What the task asks - Go through the material below, find each line with the word "pages", and copy those lines.

Information provided -

============

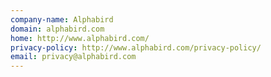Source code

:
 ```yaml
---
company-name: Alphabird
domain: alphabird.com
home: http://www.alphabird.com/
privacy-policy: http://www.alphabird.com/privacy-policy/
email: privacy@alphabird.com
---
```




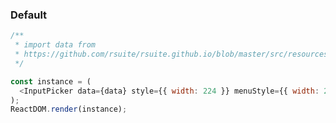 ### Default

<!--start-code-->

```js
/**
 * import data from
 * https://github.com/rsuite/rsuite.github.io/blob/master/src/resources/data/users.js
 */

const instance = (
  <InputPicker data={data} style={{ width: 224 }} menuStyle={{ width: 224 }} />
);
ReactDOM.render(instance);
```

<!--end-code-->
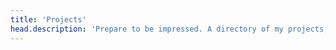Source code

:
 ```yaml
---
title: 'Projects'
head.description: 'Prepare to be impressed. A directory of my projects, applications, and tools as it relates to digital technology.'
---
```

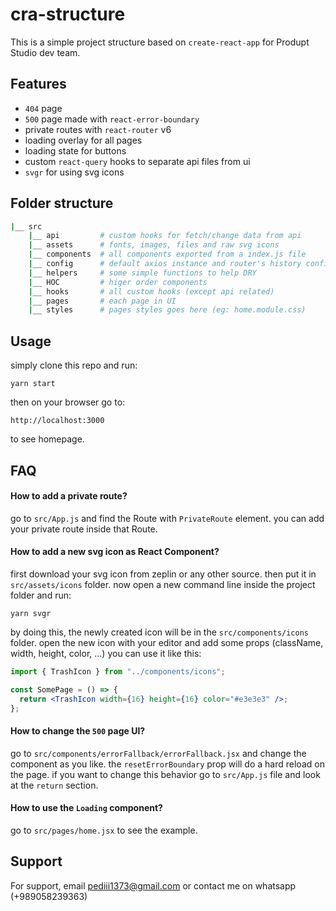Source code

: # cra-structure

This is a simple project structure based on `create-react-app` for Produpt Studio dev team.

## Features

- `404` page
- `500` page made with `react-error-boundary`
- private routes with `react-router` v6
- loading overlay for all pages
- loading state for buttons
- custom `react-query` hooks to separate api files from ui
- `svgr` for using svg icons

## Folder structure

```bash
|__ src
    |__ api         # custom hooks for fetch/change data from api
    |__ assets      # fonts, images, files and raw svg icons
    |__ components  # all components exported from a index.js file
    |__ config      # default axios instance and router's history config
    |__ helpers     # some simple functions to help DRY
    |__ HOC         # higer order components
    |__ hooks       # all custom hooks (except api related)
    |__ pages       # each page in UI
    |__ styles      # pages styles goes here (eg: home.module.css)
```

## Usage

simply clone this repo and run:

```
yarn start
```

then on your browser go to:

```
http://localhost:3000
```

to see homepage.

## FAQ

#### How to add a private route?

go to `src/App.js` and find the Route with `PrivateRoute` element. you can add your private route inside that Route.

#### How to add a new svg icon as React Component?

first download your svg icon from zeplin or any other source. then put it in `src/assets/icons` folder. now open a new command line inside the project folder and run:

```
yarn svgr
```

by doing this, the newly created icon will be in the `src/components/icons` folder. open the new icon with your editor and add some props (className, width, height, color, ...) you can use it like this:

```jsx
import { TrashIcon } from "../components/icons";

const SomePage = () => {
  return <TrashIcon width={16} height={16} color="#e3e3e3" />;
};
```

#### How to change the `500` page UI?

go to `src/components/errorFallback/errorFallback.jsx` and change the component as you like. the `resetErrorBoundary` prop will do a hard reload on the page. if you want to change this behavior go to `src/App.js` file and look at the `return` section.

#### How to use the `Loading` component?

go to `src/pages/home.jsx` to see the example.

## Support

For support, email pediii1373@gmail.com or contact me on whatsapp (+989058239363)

============

Result -
- loading overlay for all pages
    |__ pages       # each page in UI
    |__ styles      # pages styles goes here (eg: home.module.css)
go to `src/pages/home.jsx` to see the example.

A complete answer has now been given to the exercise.